In [1]:
import pandas as pd
from nltk.util import ngrams
import csv

In [2]:
loc = pd.read_csv("/Users/bishmaybarik/Library/CloudStorage/OneDrive-ShivNadarInstitutionofEminence/CPHS data cleaning/01. Raw/people_of_india_clean_2014.csv")
temp = pd.read_csv("/Users/bishmaybarik/Library/CloudStorage/OneDrive-ShivNadarInstitutionofEminence/CPHS data cleaning/01. Raw/minority_conc_census_2011.csv")

In [3]:
# Extract district columns and drop duplicates
loc_production_district = loc['district'].drop_duplicates()
temp_district = temp['districtname'].drop_duplicates()

In [4]:
# Function to generate n-grams for a string
def generate_ngrams(text, n):
    return list(ngrams(text, n))

In [5]:
# Function to calculate Jaccard similarity between two sets of n-grams
def jaccard_similarity(set1, set2):
    intersection = len(set1.intersection(set2))
    union = len(set1) + len(set2) - intersection
    return intersection / union if union != 0 else 0

In [6]:
# Function to find the most similar matching district using n-grams
def find_matching_district(query_district, district_list, n=2, threshold=0):
    query_ngrams = set(generate_ngrams(query_district.lower(), n))
    best_match = None
    best_similarity = 0

    for district in district_list:
        # Skip if district is not a string
        if isinstance(district, float):
            continue
        
        district_ngrams = set(generate_ngrams(str(district).lower(), n))
        similarity = jaccard_similarity(query_ngrams, district_ngrams)

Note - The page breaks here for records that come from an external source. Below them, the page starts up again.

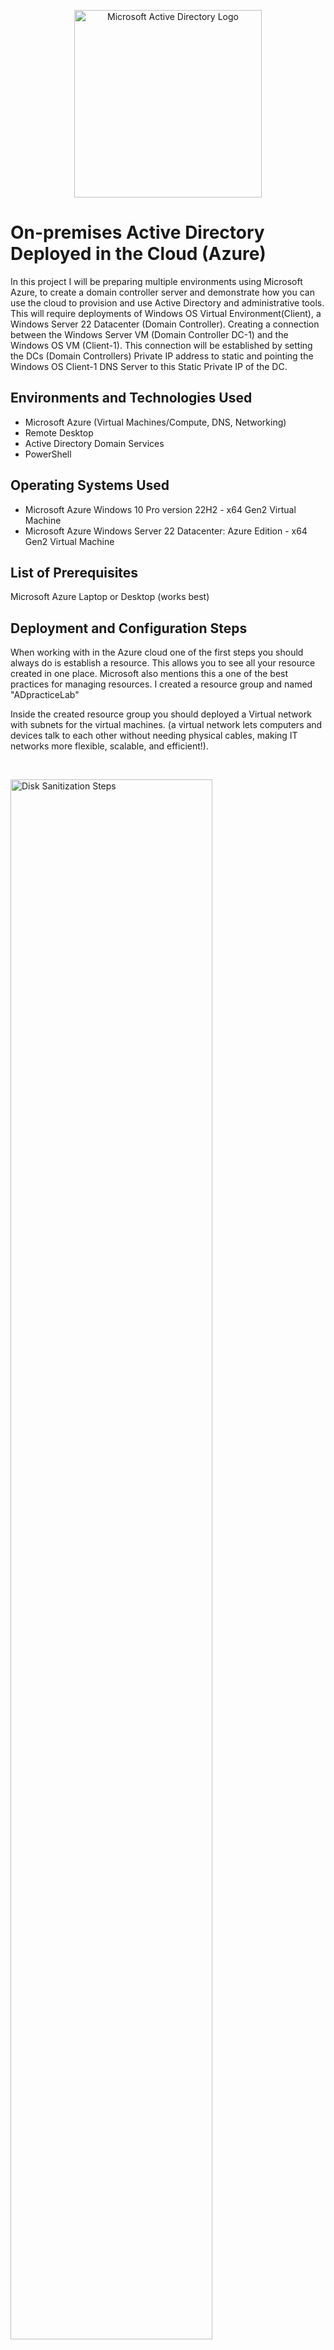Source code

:<p align="center">
<img src="https://miro.medium.com/v2/resize:fit:720/1*--RgGZA7dD7JUX7ZDwzG-g.png" alt="Microsoft Active Directory Logo"
    height="300"
  width="300"/>
</p>

<h1>On-premises Active Directory Deployed in the Cloud (Azure)</h1>
In this project I will be  preparing multiple environments using Microsoft Azure, to create a domain controller server and demonstrate how you can use the cloud to provision and use Active Directory and administrative tools. This will require deployments of Windows OS Virtual Environment(Client), a Windows Server 22 Datacenter (Domain Controller). Creating a  connection between the Windows Server VM (Domain Controller DC-1) and the Windows OS VM (Client-1). This connection will be established by setting the DCs (Domain Controllers) Private IP address to static and pointing the Windows OS Client-1 DNS Server to this Static Private IP of the DC.<br />


<h2>Environments and Technologies Used</h2>

- Microsoft Azure (Virtual Machines/Compute, DNS, Networking)
- Remote Desktop
- Active Directory Domain Services
- PowerShell

<h2>Operating Systems Used </h2>

- Microsoft Azure Windows 10 Pro version 22H2 - x64 Gen2 Virtual Machine
- Microsoft Azure Windows Server 22 Datacenter: Azure Edition - x64 Gen2 Virtual Machine

<h2>List of Prerequisites</h2>

Microsoft Azure
Laptop or Desktop (works best)

<h2>Deployment and Configuration Steps</h2>
<p>
When working with in the Azure cloud one of the first steps you should always do is establish a resource. This allows you to see all your resource created in one place. Microsoft also mentions this a one of the best practices for managing resources. I created a resource group and  named  "ADpracticeLab"  
</p>

<p>
 Inside the created resource group you should deployed a Virtual network with subnets for the virtual machines. (a virtual network lets computers and devices talk to each other without needing physical cables, making IT networks more flexible, scalable, and efficient!).  
</p>
<br />

<p>
<img src="https://i.imgur.com/pERPKJA.png" height="80%" width="80%" alt="Disk Sanitization Steps"/>
</p>
<h3>Domain Controller Virtual Machine Deployment</h3>
    <ul>
      <li>
        <strong>Virtual Machine:</strong> Deploy a Windows Server 2022 virtual machine instance.
      </li>
      <li>
        <strong>Domain Controller Role:</strong> Install and configure the Active Directory Domain Services role on the deployed virtual machine, promoting it to a Domain Controller.
      </li>
    </ul>
  </li>
</ol>
<p>
Once the Virtual network is created, deploy a Virtual machine. Be sure to choose the resource group you the windows server virtual machine in azure, inside the "Active-Directory-Lab" resource group for unified deployment, organization as well as easier management.   
</p>
<br />

<p>
<img src="https://i.imgur.com/6a25u7I.png" height="80%" width="80%" alt="Disk Sanitization Steps"/>
</p>
<p>
Created and deployed the windows 10 virtual machine in azure, inside the "Active-Directory-Lab" resource group for unified deployment, organization as well as easier management.
</p>
<br />

<p>
<img src="https://i.imgur.com/fCHSqz2.png" height="80%" width="80%" alt="Disk Sanitization Steps"/>
</p>
<p>
Setting Client-1’s DNS to DC-1’s Private IP is essential for domain authentication, Active Directory functionality, group policy updates, and proper internal resource resolution. Without this setting, Client-1 may fail to join the domain, authenticate users, or access shared network resources.   
</p>
<br />

<p>
<img src="https://i.imgur.com/MMBzW6e.png" height="80%" width="80%" alt="Disk Sanitization Steps"/>
</p>
<p>
Running ipconfig /all in PowerShell helps verify Client-1’s network configuration, ensuring that:
It has the correct IP address, subnet mask, and default gateway.
It is using DC-1’s Private IP as its DNS server (critical for domain functionality).
It is connected to the correct domain and can communicate with network resources.
If there are issues, this command is the first troubleshooting step in diagnosing network or Active Directory problems.
</p>
<br />

<p>
<img src="https://i.imgur.com/GNdDd6K.png" height="80%" width="80%" alt="Disk Sanitization Steps"/>
<img src="https://i.imgur.com/17Vp9Eb.png" height="80%" width="80%" alt="Disk Sanitization Steps"/>
<img src="https://i.imgur.com/0oAN80D.png" height="80%" width="80%" alt="Disk Sanitization Steps"/>
<img src="https://i.imgur.com/HlVXaPK.png" height="80%" width="80%" alt="Disk Sanitization Steps"/>
</p>
<p>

        if similarity > best_similarity and similarity >= threshold:
            best_similarity = similarity
            best_match = district

    return best_match, best_similarity

In [7]:
# Matching process and storing probabilities
matched_district_with_probabilities = []
for temp_district_name in loc_production_district:
    matched_district_name, matching_probability = find_matching_district(temp_district_name, temp_district)
    matched_district_with_probabilities.append((temp_district_name, matched_district_name, matching_probability))

In [8]:
# Print matched district names and probabilities
for loc_production_district, matched_district, probability in matched_district_with_probabilities:
    print(f"District from people_of_india_clean_2014: {loc_production_district} => Matched district from minority_conc_census_2011: {matched_district} (Probability: {probability:.2f})")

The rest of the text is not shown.